Dados da Panama Papers indicam que ‘falência’ de usinas não atingiu offshore.

O resultado da investigação do Consórcio Internacional de Jornalistas Investigativos (ICIJ) sobre dados da empresa de consultoria panamenha Mossack Fonseca trouxe o nome do ex-deputado federal e usineiro João Lyra como um dos políticos brasileiros que utilizavam paraísos fiscais para movimentar recursos.

De acordo com o que já chamam de ‘maior furo jornalístico da história’, na mesma época em que pediu à Justiça a recuperação judicial da Laginha Agro Industrial S/A, o usineiro foi nomeado procurador da Refill Trading Corp, companhia offshore aberta em janeiro de 2009 e que continuava ativa em março de 2015. Tal fato pode ajudar autoridades a apurar se houve evasão de divisas da falida Laginha para os paraísos fiscais da Suíça e do Panamá.

Talvez com o objetivo de manter seu histórico distanciamento da tributação de sua fortuna, João Lyra utilizou a companhia criada no Panamá para também abrir uma conta no banco suíço privado Pictet, onde o usineiro é único signatário autorizado, de acordo com o levantamento do consórcio de jornalistas.

O levantamento do ICIJ, denominado Panama Papers, não cita valores que podem ter sido movimentados por João Lyra nos paraísos fiscais.
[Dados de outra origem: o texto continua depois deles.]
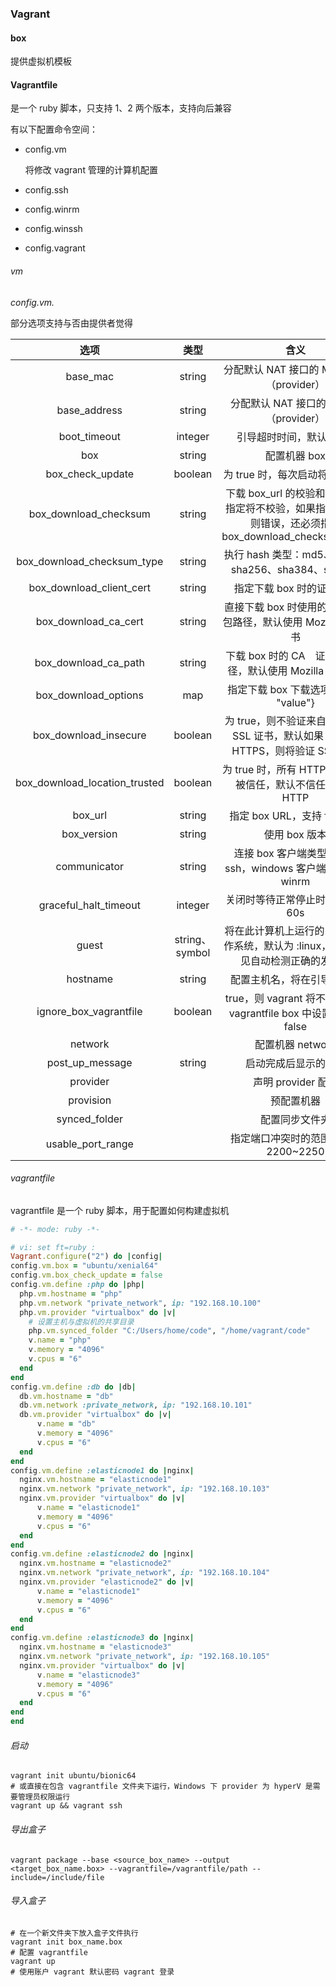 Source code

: ### Vagrant

#### box

提供虚拟机模板

#### Vagrantfile

是一个 ruby 脚本，只支持 1、2 两个版本，支持向后兼容

有以下配置命令空间：

* config.vm

  将修改 vagrant 管理的计算机配置

* config.ssh

* config.winrm

* config.winssh

* config.vagrant

###### vm

*config.vm.*

部分选项支持与否由提供者觉得

|             选项              |      类型      |                             含义                             |
| :---------------------------: | :------------: | :----------------------------------------------------------: |
|           base_mac            |     string     |           分配默认 NAT 接口的 MAC 地址（provider）           |
|         base_address          |     string     |           分配默认 NAT 接口的 IP 地址（provider）            |
|         boot_timeout          |    integer     |                   引导超时时间，默认 300s                    |
|              box              |     string     |                         配置机器 box                         |
|       box_check_update        |    boolean     |                为 true 时，每次启动将检查更新                |
|     box_download_checksum     |     string     | 下载 box_url 的校验和，如果未指定将不校验，如果指定不匹配则错误，还必须指定 box_download_checksum_type |
|  box_download_checksum_type   |     string     |      执行 hash 类型：md5、sha1、sha256、sha384、sha512       |
|   box_download_client_cert    |     string     |                  指定下载 box 时的证书路径                   |
|     box_download_ca_cert      |     string     | 直接下载 box 时使用的 CA 证书包路径，默认使用 Mozilla CA 证书 |
|     box_download_ca_path      |     string     |   下载 box 时的 CA　证书目录路径，默认使用 Mozilla CA 证书   |
|     box_download_options      |      map       |            指定下载 box 下载选项：{key: "value"}             |
|     box_download_insecure     |    boolean     | 为 true，则不验证来自服务器的 SSL 证书，默认如果 URL 是 HTTPS，则将验证 SSL 证书 |
| box_download_location_trusted |    boolean     | 为 true 时，所有 HTTP 重定向将被信任，默认不信任重定向 HTTP  |
|            box_url            |     string     |                 指定 box URL，支持 file 协议                 |
|          box_version          |     string     |                        使用 box 版本                         |
|         communicator          |     string     | 连接 box 客户端类型，默认 ssh，windows 客户端可指定为 winrm  |
|     graceful_halt_timeout     |    integer     |               关闭时等待正常停止时间，默认 60s               |
|             guest             | string、symbol | 将在此计算机上运行的 guest 操作系统，默认为 :linux，vagrant 见自动检测正确的发行版 |
|           hostname            |     string     |                  配置主机名，将在引导时设置                  |
|    ignore_box_vagrantfile     |    boolean     | true，则 vagrant 将不会加载在 vagrantfile box 中设置，默认 false |
|            network            |                |                       配置机器 network                       |
|        post_up_message        |     string     |                     启动完成后显示的信息                     |
|           provider            |                |                      声明 provider 配置                      |
|           provision           |                |                          预配置机器                          |
|         synced_folder         |                |                        配置同步文件夹                        |
|       usable_port_range       |                |             指定端口冲突时的范围，默认 2200~2250             |

###### vagrantfile

vagrantfile 是一个 ruby 脚本，用于配置如何构建虚拟机

```ruby
# -*- mode: ruby -*-

# vi: set ft=ruby :
Vagrant.configure("2") do |config|
config.vm.box = "ubuntu/xenial64"
config.vm.box_check_update = false
config.vm.define :php do |php|
  php.vm.hostname = "php"
  php.vm.network "private_network", ip: "192.168.10.100"
  php.vm.provider "virtualbox" do |v|
    # 设置主机与虚拟机的共享目录
    php.vm.synced_folder "C:/Users/home/code", "/home/vagrant/code"
    v.name = "php"
    v.memory = "4096"
    v.cpus = "6"
  end
end
config.vm.define :db do |db|
  db.vm.hostname = "db"
  db.vm.network :private_network, ip: "192.168.10.101"
  db.vm.provider "virtualbox" do |v|
      v.name = "db"
      v.memory = "4096"
      v.cpus = "6"
  end
end
config.vm.define :elasticnode1 do |nginx|
  nginx.vm.hostname = "elasticnode1"
  nginx.vm.network "private_network", ip: "192.168.10.103"
  nginx.vm.provider "virtualbox" do |v|
      v.name = "elasticnode1"
      v.memory = "4096"
      v.cpus = "6"
  end
end
config.vm.define :elasticnode2 do |nginx|
  nginx.vm.hostname = "elasticnode2"
  nginx.vm.network "private_network", ip: "192.168.10.104"
  nginx.vm.provider "elasticnode2" do |v|
      v.name = "elasticnode1"
      v.memory = "4096"
      v.cpus = "6"
  end
end
config.vm.define :elasticnode3 do |nginx|
  nginx.vm.hostname = "elasticnode3"
  nginx.vm.network "private_network", ip: "192.168.10.105"
  nginx.vm.provider "virtualbox" do |v|
      v.name = "elasticnode3"
      v.memory = "4096"
      v.cpus = "6"
  end
end
end
```

###### 启动

```shell
vagrant init ubuntu/bionic64
# 或直接在包含 vagrantfile 文件夹下运行，Windows 下 provider 为 hyperV 是需要管理员权限运行
vagrant up && vagrant ssh
```

###### 导出盒子

  ```shell
vagrant package --base <source_box_name> --output <target_box_name.box> --vagrantfile=/vagrantfile/path --include=/include/file
  ```

###### 导入盒子

  ```shell
# 在一个新文件夹下放入盒子文件执行 
vagrant init box_name.box
# 配置 vagrantfile 
vagrant up
# 使用账户 vagrant 默认密码 vagrant 登录
  ```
Mas tais novidades dão às autoridades locais em Alagoas e no Brasil, principalmente as que têm o papel institucional de preservar a massa falida da Laginha, um ponto de partida que pode ser capaz de explicar e corrigir os gravíssimos problemas causados ao patrimônio do Grupo João Lyra, aos seus fornecedores e a funcionários e ex-funcionários.

Integrante do Ministério Público Estadual (MP) consultado pelo Blog do Davi Soares afirmou que as dificuldades de quitação do montante aproximado de R$ 2 bilhões da dívida da Laginha podem levar o MP e o Poder Judiciário a lançar mão do instituto jurídico da despersonalização, e migrar parte da responsabilidade pela falência da pessoa jurídica à pessoa física de João Lyra, em busca de recursos provenientes das cinco usinas produtoras de açúcar e álcool – três em Alagoas e duas e Minas Gerais.

“Já que o objetivo principal do processo de falência é buscar dinheiro para saldar os prejuízos dos credores da Massa Falida da Laginha, há a possibilidade de utilizar os convênios existentes entre Ministério Público do Brasil e autoridades suíças para saber a dimensão desse depósito de dinheiro que o empresário João Lyra manteve na Suíça. É uma possibilidade que deve ser buscada”, avaliou o integrante do MP, que preferiu não se identificar, por não atuar diretamente no caso.

Tributação e falência

Ex-magnata local da agroindústria da cana-de-açúcar, João Lyra fez parte de um setor historicamente ligado a escandalosas renúncias fiscais e acordos políticos para pagar o mínimo em impostos. Inclusive, foi acusado e nega ter sido um dos mandantes do assassinato, em outubro de 1996, do então coordenador de arrecadação tributária de Alagoas, Sílvio Vianna, alvo de uma cruel trama que exterminou sua iniciativa de cobrar dos usineiros o pagamento do ICMS que havia sido perdoado pelo senador e ex-presidente Fernando Collor (PTC), quando este era governador de Alagoas.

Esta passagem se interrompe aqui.